La zone du foyer identifiée
La zone de départ du feu, elle, est connue des enquêteurs. La flamme est partie des combles, plus exactement d'une poutre horizontale de la charpente, au niveau de "la sablière du mur gouttereau du chœur, à l'angle sud-est de la croisée du transept", avait appris, dès 2022, France Télévisions de source judiciaire. Un périmètre au niveau de cette zone, autour du transept sud et du chœur avait alors été mis en place dans les combles : la zone, appelée "écarlate" par les autorités, était interdite d'accès, sauf pour les enquêteurs, rappelle le parquet de Paris.
En décembre 2022, les derniers résidus de plomb et de gravats de cette zone "écarlate" ont été collectés dans 21 sacs puis déplacés pour entreprendre une recherche d'indices.
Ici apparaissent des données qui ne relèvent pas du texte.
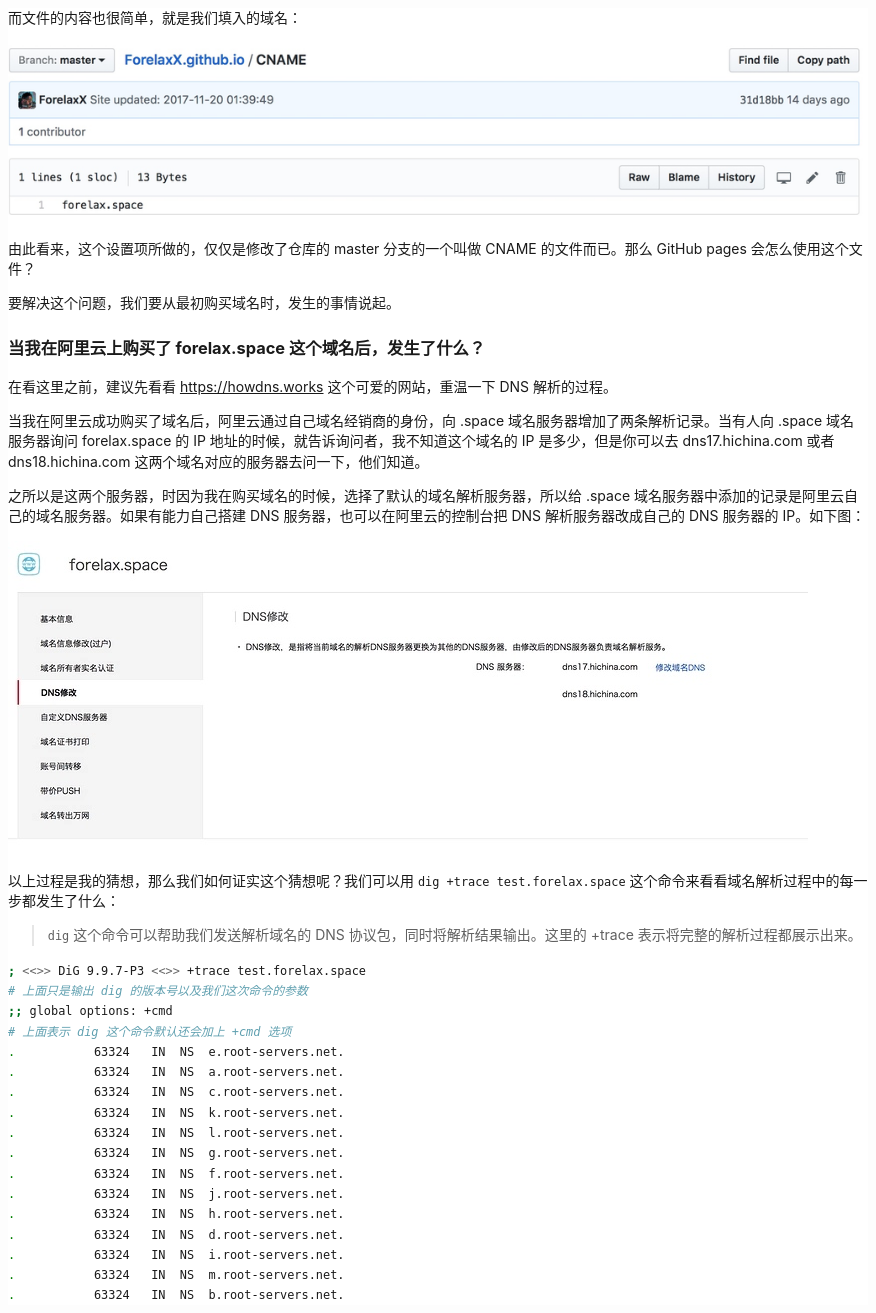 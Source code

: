 而文件的内容也很简单，就是我们填入的域名：

![image-20200922134601246](/assets/images/2017-12-04-githubpages-with-dns/image-20200922134601246.png)

由此看来，这个设置项所做的，仅仅是修改了仓库的 master 分支的一个叫做 CNAME 的文件而已。那么 GitHub pages 会怎么使用这个文件？

要解决这个问题，我们要从最初购买域名时，发生的事情说起。

### 当我在阿里云上购买了 forelax.space 这个域名后，发生了什么？

在看这里之前，建议先看看 https://howdns.works 这个可爱的网站，重温一下 DNS 解析的过程。

当我在阿里云成功购买了域名后，阿里云通过自己域名经销商的身份，向 .space 域名服务器增加了两条解析记录。当有人向 .space 域名服务器询问 forelax.space 的 IP 地址的时候，就告诉询问者，我不知道这个域名的 IP 是多少，但是你可以去 dns17.hichina.com 或者 dns18.hichina.com 这两个域名对应的服务器去问一下，他们知道。

之所以是这两个服务器，时因为我在购买域名的时候，选择了默认的域名解析服务器，所以给 .space 域名服务器中添加的记录是阿里云自己的域名服务器。如果有能力自己搭建 DNS 服务器，也可以在阿里云的控制台把 DNS 解析服务器改成自己的 DNS 服务器的 IP。如下图：

![image-20200922134610992](/assets/images/2017-12-04-githubpages-with-dns/image-20200922134610992.png)

以上过程是我的猜想，那么我们如何证实这个猜想呢？我们可以用 `dig +trace test.forelax.space` 这个命令来看看域名解析过程中的每一步都发生了什么：

> `dig` 这个命令可以帮助我们发送解析域名的 DNS 协议包，同时将解析结果输出。这里的 +trace 表示将完整的解析过程都展示出来。


```sh
; <<>> DiG 9.9.7-P3 <<>> +trace test.forelax.space
# 上面只是输出 dig 的版本号以及我们这次命令的参数
;; global options: +cmd
# 上面表示 dig 这个命令默认还会加上 +cmd 选项
.			63324	IN	NS	e.root-servers.net.
.			63324	IN	NS	a.root-servers.net.
.			63324	IN	NS	c.root-servers.net.
.			63324	IN	NS	k.root-servers.net.
.			63324	IN	NS	l.root-servers.net.
.			63324	IN	NS	g.root-servers.net.
.			63324	IN	NS	f.root-servers.net.
.			63324	IN	NS	j.root-servers.net.
.			63324	IN	NS	h.root-servers.net.
.			63324	IN	NS	d.root-servers.net.
.			63324	IN	NS	i.root-servers.net.
.			63324	IN	NS	m.root-servers.net.
.			63324	IN	NS	b.root-servers.net.
```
L'intégralité de la zone de départ de feu et la totalité des éléments qui auraient pu être piégés sous la chape de plomb fondu sont donc à présent exploités. De quoi permettre, le 6 juillet 2023, la levée des scellés sur cette zone sensible, retrace l'institution judiciaire.
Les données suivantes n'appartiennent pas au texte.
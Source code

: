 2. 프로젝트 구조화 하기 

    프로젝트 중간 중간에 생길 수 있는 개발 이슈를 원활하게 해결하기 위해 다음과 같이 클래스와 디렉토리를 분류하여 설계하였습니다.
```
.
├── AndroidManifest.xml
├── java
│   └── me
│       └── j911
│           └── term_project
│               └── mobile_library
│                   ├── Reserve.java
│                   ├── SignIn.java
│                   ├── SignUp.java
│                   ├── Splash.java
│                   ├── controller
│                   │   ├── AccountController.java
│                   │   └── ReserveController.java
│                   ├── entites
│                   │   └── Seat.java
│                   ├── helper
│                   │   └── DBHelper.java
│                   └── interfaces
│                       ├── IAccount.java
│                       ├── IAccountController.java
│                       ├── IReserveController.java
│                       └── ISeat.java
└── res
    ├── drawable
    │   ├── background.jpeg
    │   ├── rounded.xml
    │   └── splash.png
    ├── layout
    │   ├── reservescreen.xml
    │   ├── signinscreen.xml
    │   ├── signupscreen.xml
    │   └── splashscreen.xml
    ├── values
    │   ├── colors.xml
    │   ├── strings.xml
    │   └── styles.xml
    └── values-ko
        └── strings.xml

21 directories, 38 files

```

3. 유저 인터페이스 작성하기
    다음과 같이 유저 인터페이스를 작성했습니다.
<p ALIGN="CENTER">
Des cloches électrifiées présentes dans la flèche
Après l'incendie, la révélation, par Le Canard enchaîné et Marianne, de la présence dans la flèche de cloches électrifiées, dont les câbles se trouvaient dans les combles, avait déclenché de nombreuses spéculations. La thèse d'un problème au niveau du dispositif d'électrification de ces cloches a alors été étudiée. Cette piste n'est pas écartée cinq ans plus tard. Début mars, enquêteurs de la brigade criminelle, experts et juges d'instruction se sont rendus à Notre-Dame pour "se rendre compte des conditions dans lesquelles les travaux étaient effectués" et "visualiser le système électrique alimentant les cloches dans la flèche et l'armoire électrique", déroule encore le parquet de Paris.
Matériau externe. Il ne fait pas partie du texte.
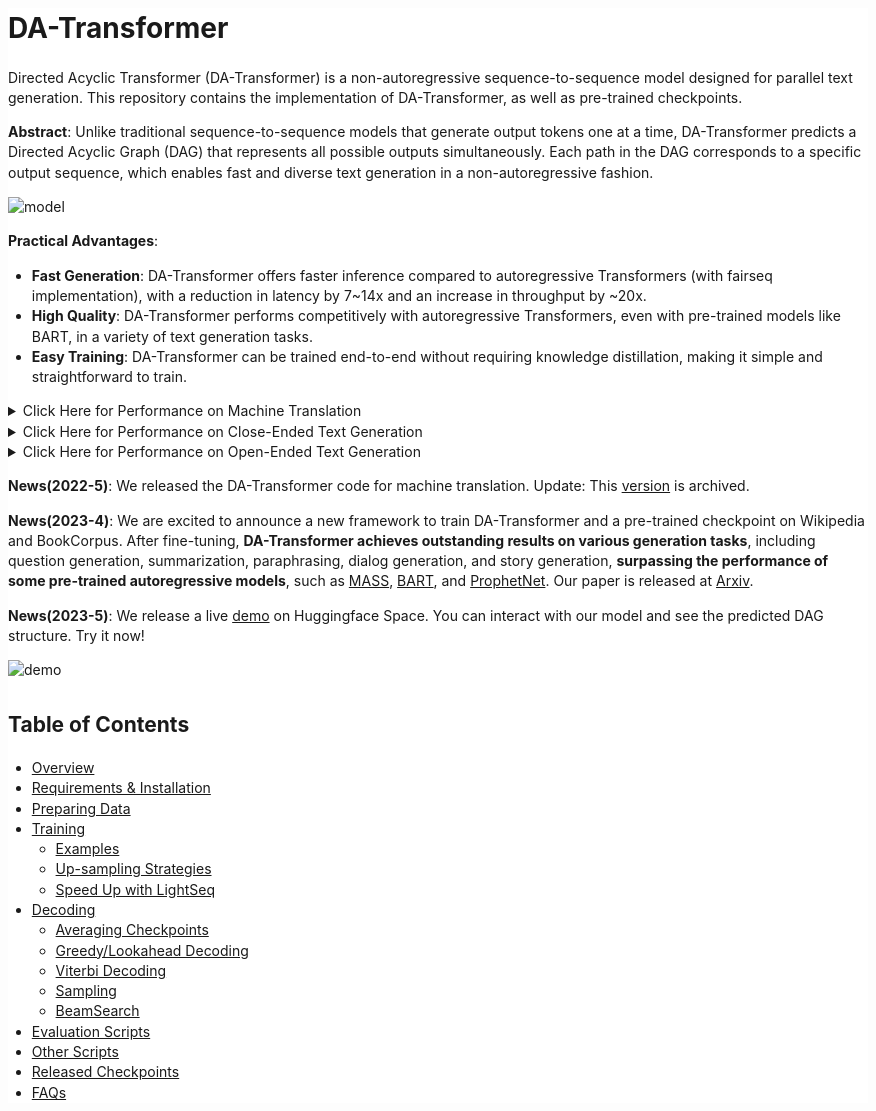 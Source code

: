 # DA-Transformer

Directed Acyclic Transformer (DA-Transformer) is a non-autoregressive sequence-to-sequence model designed for parallel text generation. This repository contains the implementation of DA-Transformer, as well as pre-trained checkpoints.

**Abstract**: Unlike traditional sequence-to-sequence models that generate output tokens one at a time, DA-Transformer predicts a Directed Acyclic Graph (DAG) that represents all possible outputs simultaneously. Each path in the DAG corresponds to a specific output sequence, which enables fast and diverse text generation in a non-autoregressive fashion.

![model](https://raw.githubusercontent.com/thu-coai/DA-Transformer/master/images/model.png)

**Practical Advantages**:

* **Fast Generation**: DA-Transformer offers faster inference compared to autoregressive Transformers (with fairseq implementation), with a reduction in latency by 7~14x and an increase in throughput by ~20x.
* **High Quality**: DA-Transformer performs competitively with autoregressive Transformers, even with pre-trained models like BART, in a variety of text generation tasks.
* **Easy Training**: DA-Transformer can be trained end-to-end without requiring knowledge distillation, making it simple and straightforward to train.

<details><summary>Click Here for Performance on Machine Translation</summary></details>


<details><summary>Click Here for Performance on Close-Ended Text Generation</summary></details>

<details><summary>Click Here for Performance on Open-Ended Text Generation</summary></details>

**News(2022-5)**: We released the DA-Transformer code for machine translation. Update: This [version](https://github.com/thu-coai/DA-Transformer/tree/v1.0) is archived.

**News(2023-4)**: We are excited to announce a new framework to train DA-Transformer and a pre-trained checkpoint on Wikipedia and BookCorpus. After fine-tuning, **DA-Transformer achieves outstanding results on various generation tasks**, including question generation, summarization, paraphrasing, dialog generation, and story generation, **surpassing the performance of some pre-trained autoregressive models**, such as [MASS](https://github.com/microsoft/MASS), [BART](https://github.com/facebookresearch/fairseq/blob/main/examples/bart/README.md), and [ProphetNet](https://github.com/microsoft/ProphetNet). Our paper is released at [Arxiv](https://arxiv.org/pdf/2304.11791.pdf).

**News(2023-5)**: We release a live [demo](https://huggingface.co/spaces/thu-coai/DA-Transformer) on Huggingface Space. You can interact with our model and see the predicted DAG structure. Try it now!

![demo](https://raw.githubusercontent.com/thu-coai/DA-Transformer/master/images/demo.gif)


## Table of Contents

* [Overview](#overview)
* [Requirements & Installation](#requirements--installation)
* [Preparing Data](#preparing-data)
* [Training](#training)
  * [Examples](#examples)
  * [Up-sampling Strategies](#up-sampling-strategies)
  * [Speed Up with LightSeq](#speed-up-with-lightseq)
* [Decoding](#decoding)
  * [Averaging Checkpoints](#averaging-checkpoints)
  * [Greedy/Lookahead Decoding](#greedylookahead-decoding)
  * [Viterbi Decoding](#viterbi-decoding)
  * [Sampling](#sampling)
  * [BeamSearch](#beamsearch)
* [Evaluation Scripts](#evaluation-scripts)
* [Other Scripts](#other-scripts)
* [Released Checkpoints](#released-checkpoints)
* [FAQs](#faqs)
La piste d'un accident électrique à la suite d'un "point chaud" sur le chantier, elle, avait été rapidement balayée par le PDG du groupe Le Bras Frères. Aucune opération par "point chaud", comme de la soudure ou du meulage qui provoqueraient des étincelles, n'a été effectuée le jour de l'incendie et les 12 ouvriers présents sur les lieux mettaient en place les échafaudages avec, comme outils,"des marteaux et des clés de 22", expliquait-il alors. Contacté par franceinfo avant la réouverture de Notre-Dame, le chef d'entreprise, qui s'est constitué partie civile dans ce dossier, ne souhaite pas commenter la procédure et rappelle que l'avancée des investigations avait permis de "faire taire tous ceux qui s'en étaient pris à [l'entreprise] à l'époque".
Du côté du dispositif d'alarme, d'importantes failles ont été identifiées. Sans expliquer l'incendie, elles permettent tout de même de comprendre l'étendue du sinistre. Le soir de la catastrophe, une première alerte incendie avait été donnée dès 18h20, mais n'avait pas permis de détecter le départ de feu. Alerté par le PC sécurité, un agent était bien allé vérifier sur place, mais n'avait pas pu se rendre au bon endroit. Une seconde alarme s'était enclenchée seulement 23 minutes plus tard. Le même agent de sécurité s'était rendu cette fois-ci au niveau de la charpente pour découvrir la présence de flammes. Un retard de quelques minutes qui a pu avoir des répercussions immenses pour l'édifice gothique, ravagé par les flammes en quelques heures.